Korean American Books

Summaries and reviews of fiction and nonfiction books by Korean American authors,
books about Korean Americans and Korea, and Korean literature in English translation,
including some academic works and a sampling on the Korean War

Thursday, September 18, 2008

A Person of Interest, by Susan Choi


This tour de force by Pultizer-nominee Choi is an amazing exploration of one man's psyche and how his unlikable persona makes him an FBI person of interest in a bombing case, similar to the Unabomber. A deeply felt, carefully drawn portrait of the deep inner workings of Lee's mind and how the mind works to justify itself for past deeds and present weaknesses in pride, shame, and his isolation and yearning.

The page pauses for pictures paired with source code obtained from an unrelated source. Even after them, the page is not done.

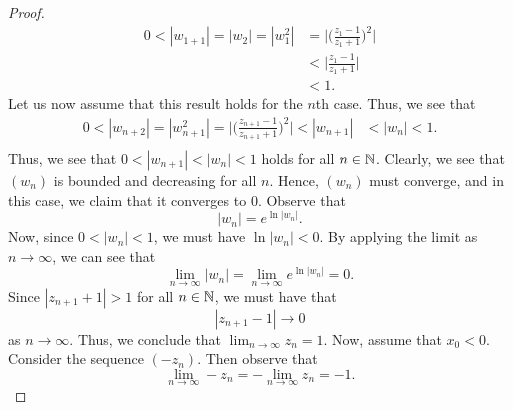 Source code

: \documentclass[a4paper]{article}
\begin{document}
\begin{enumerate}
\begin{proof}
        \begin{align*}
            0 < | {w}_{1 + 1} |  = | {w}_{2} | = | {w}_{1}^{2} | &= \Big| \Big(  \frac{ {z}_{1} - 1  }{  {z}_{1} + 1  } \Big)^{2} \Big|  \\
                                                             &< \Big|  \frac{ {z}_{1} - 1  }{ {z}_{1} + 1  }  \Big|  \\
                                                             &< 1.
        \end{align*}
        Let us now assume that this result holds for the \( n \)th case. Thus, we see that
        \begin{align*}
            0 < | {w}_{n+2} |  = | {w}_{n+1}^{2} | = \Big| \Big( \frac{ {z}_{n+1} - 1  }{  {z}_{n+1} + 1  }    \Big)^{2} \Big|  < | {w}_{n+1}   | &< | {w}_{n} | < 1. \\
        \end{align*}
        Thus, we see that \( 0 < | {w}_{n+1} | < | {w}_{n} |  < 1  \) holds for all \( n \in \mathbb{N}  \). Clearly, we see that \( ({w}_{n}) \) is bounded and decreasing for all \( n  \). Hence, \( ({w}_{n})  \) must converge, and in this case, we claim that it converges to \( 0  \). Observe that 
        \[  | {w}_{n} | = e^{\ln | {w}_{n} | }. \]
        Now, since \( 0 < | {w}_{n} |  < 1  \), we must have \( \ln | {w}_{n} | < 0  \). By applying the limit as \( n \to \infty  \), we can see that 
        \[  \lim_{ n \to \infty  }  | {w}_{n} |  = \lim_{ n \to \infty  }  e^{\ln | {w}_{n} | } = 0.  \]
        Since \( | {z}_{n+1} + 1  | > 1  \) for all \( n \in \mathbb{N}  \), we must have that 
        \[  | {z}_{n+1} - 1  | \to 0  \]
        as \( n \to \infty  \). Thus, we conclude that \( \lim_{ n \to \infty  } {z}_{n} = 1  \).
    Now, assume that \( {x}_{0} < 0  \). Consider the sequence \( (-{z}_{n}) \). Then observe that  
    \[  \lim_{ n \to \infty  } - {z}_{n} = - \lim_{ n \to \infty  } {z}_{n} = -1. \]
        



\end{proof}
\end{enumerate}
\end{document}
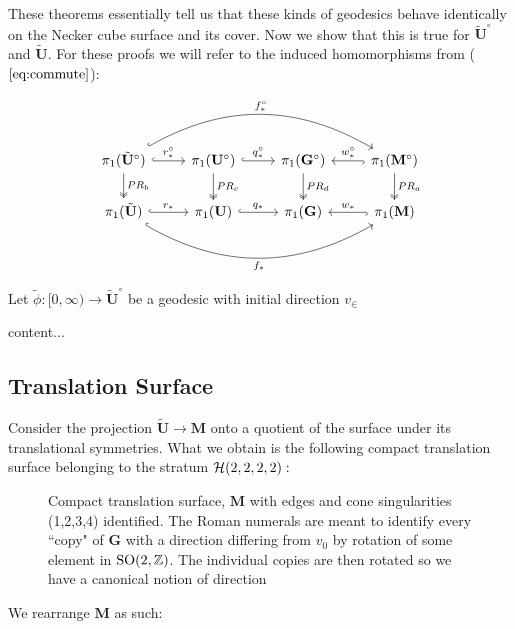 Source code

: \documentclass[]{article}
\def\bU{\mathbf{U}} \def\btU{\tilde{\bU}} \def\bUs{\bU^\circ}
\def\bG{\mathbf{G}} \def\bGs{\mathbf{G}^\circ}
\def\bM{\mathbf{M}}
\def\bMs{\mathbf{M}^\circ}
\def\btUs{\btU^\circ}
\def\SO{\mathrm{SO}}
\begin{document}
These theorems essentially tell us that these kinds of geodesics behave identically on the Necker cube surface and its cover. Now we show that this is true for $\btUs$ and $\btU$. For these proofs we will refer to the induced homomorphisms from ($\ref{eq:commute}$):

\begin{equation}
\begin{tikzcd}
\arrow[hookrightarrow, bend left]{rrr}{f_*^\circ}[swap]{} \arrow[two heads]{d}{PR_b} \pi_1(\btUs) \arrow[hook]{r}{r_*^\circ} & \pi_1(\bUs) \arrow[two heads]{d}{PR_c} \arrow[hook]{r}{q_*^\circ} & \pi_1(\bGs) \arrow[two heads]{d}{PR_d} & \ar[hookrightarrow]{l}{}[swap]{w_*^\circ} \pi_1(\bMs) \arrow[two heads]{d}{PR_a} \\
\arrow[hookrightarrow, bend right]{rrr}{}[swap]{f_*}  \pi_1(\btU) \arrow[hook]{r}{r_*} & \pi_1(\bU) \arrow[hook]{r}{q_*} & \pi_1(\bG) & \ar[hookrightarrow]{l}{}[swap]{w_*} \pi_1(\bM)\\
\end{tikzcd}
\label{eq:homomorphism}
\end{equation}

\begin{Def}
Let $\tilde{\phi}:[0,\infty)\rightarrow\btUs$ be a geodesic with initial direction $v_\in$ 
\end{Def}

\begin{thm}
content...
\end{thm}

\subsection{Translation Surface}
Consider the projection $\btU\rightarrow\mathbf{M}$ onto a quotient of the surface under its translational symmetries. What we obtain is the following compact translation surface belonging to the stratum $\mathcal{H}(2,2,2,2):$

\begin{figure}[H]
\centering

\caption{Compact translation surface, $\mathbf{M}$ with edges and cone singularities (1,2,3,4) identified. The Roman numerals are meant to identify every ``copy" of $\bG$ with a direction differing from $v_0$ by rotation of some element in $\SO(2,\ZZ)$. The individual copies are then rotated so we have a canonical notion of direction }
\label{fig:mtilda}
\end{figure}

We rearrange $\bM$ as such:
\end{document}
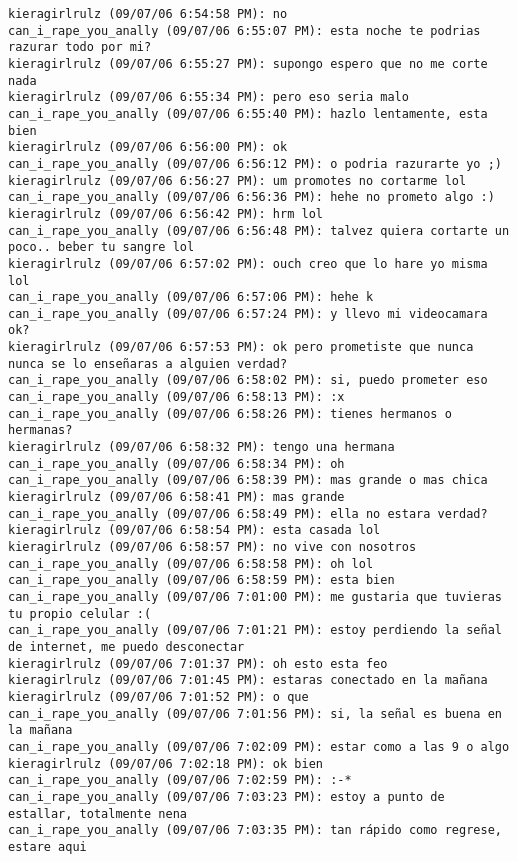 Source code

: \begin{verbatim}
kieragirlrulz (09/07/06 6:54:58 PM): no
can_i_rape_you_anally (09/07/06 6:55:07 PM): esta noche te podrias razurar todo por mi?
kieragirlrulz (09/07/06 6:55:27 PM): supongo espero que no me corte nada
kieragirlrulz (09/07/06 6:55:34 PM): pero eso seria malo
can_i_rape_you_anally (09/07/06 6:55:40 PM): hazlo lentamente, esta bien
kieragirlrulz (09/07/06 6:56:00 PM): ok
can_i_rape_you_anally (09/07/06 6:56:12 PM): o podria razurarte yo ;)
kieragirlrulz (09/07/06 6:56:27 PM): um promotes no cortarme lol
can_i_rape_you_anally (09/07/06 6:56:36 PM): hehe no prometo algo :)
kieragirlrulz (09/07/06 6:56:42 PM): hrm lol
can_i_rape_you_anally (09/07/06 6:56:48 PM): talvez quiera cortarte un poco.. beber tu sangre lol
kieragirlrulz (09/07/06 6:57:02 PM): ouch creo que lo hare yo misma lol
can_i_rape_you_anally (09/07/06 6:57:06 PM): hehe k
can_i_rape_you_anally (09/07/06 6:57:24 PM): y llevo mi videocamara ok?
kieragirlrulz (09/07/06 6:57:53 PM): ok pero prometiste que nunca nunca se lo enseñaras a alguien verdad? 
can_i_rape_you_anally (09/07/06 6:58:02 PM): si, puedo prometer eso
can_i_rape_you_anally (09/07/06 6:58:13 PM): :x
can_i_rape_you_anally (09/07/06 6:58:26 PM): tienes hermanos o hermanas?
kieragirlrulz (09/07/06 6:58:32 PM): tengo una hermana
can_i_rape_you_anally (09/07/06 6:58:34 PM): oh
can_i_rape_you_anally (09/07/06 6:58:39 PM): mas grande o mas chica
kieragirlrulz (09/07/06 6:58:41 PM): mas grande
can_i_rape_you_anally (09/07/06 6:58:49 PM): ella no estara verdad?
kieragirlrulz (09/07/06 6:58:54 PM): esta casada lol
kieragirlrulz (09/07/06 6:58:57 PM): no vive con nosotros
can_i_rape_you_anally (09/07/06 6:58:58 PM): oh lol
can_i_rape_you_anally (09/07/06 6:58:59 PM): esta bien
can_i_rape_you_anally (09/07/06 7:01:00 PM): me gustaria que tuvieras tu propio celular :(
can_i_rape_you_anally (09/07/06 7:01:21 PM): estoy perdiendo la señal de internet, me puedo desconectar
kieragirlrulz (09/07/06 7:01:37 PM): oh esto esta feo
kieragirlrulz (09/07/06 7:01:45 PM): estaras conectado en la mañana
kieragirlrulz (09/07/06 7:01:52 PM): o que
can_i_rape_you_anally (09/07/06 7:01:56 PM): si, la señal es buena en la mañana
can_i_rape_you_anally (09/07/06 7:02:09 PM): estar como a las 9 o algo
kieragirlrulz (09/07/06 7:02:18 PM): ok bien
can_i_rape_you_anally (09/07/06 7:02:59 PM): :-*
can_i_rape_you_anally (09/07/06 7:03:23 PM): estoy a punto de estallar, totalmente nena 
can_i_rape_you_anally (09/07/06 7:03:35 PM): tan rápido como regrese, estare aqui

\end{verbatim}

Add to that a compelling plot to discover the source of a letter bomb that kills Lee's neighboring-office professor, and the mysteries of failure and accountability that Lee explores about his past sole love to Aileen, and the child they bore together, who has disappeared, the book is complex, hugely detailed in the nuances that accompany human fear, separateness, suspicion, yearning, revenge, and ultimately redemption. Choi writes with a vast and avid vocabulary rich in variety and description, and her inner examinations of thought and feeling, emotions and sensations, are equal to Philip Roth's, but with more sensitivity and less onanism. It's difficult to establish deep sympathy and empathy with such a difficult character as Lee, but Choi's razor-sharp eye brings about compassion along with the dislike. Quite a feat, and quite a book. Beautifully structured, brilliantly written, exhaustively explored such that every word had importance and meaning.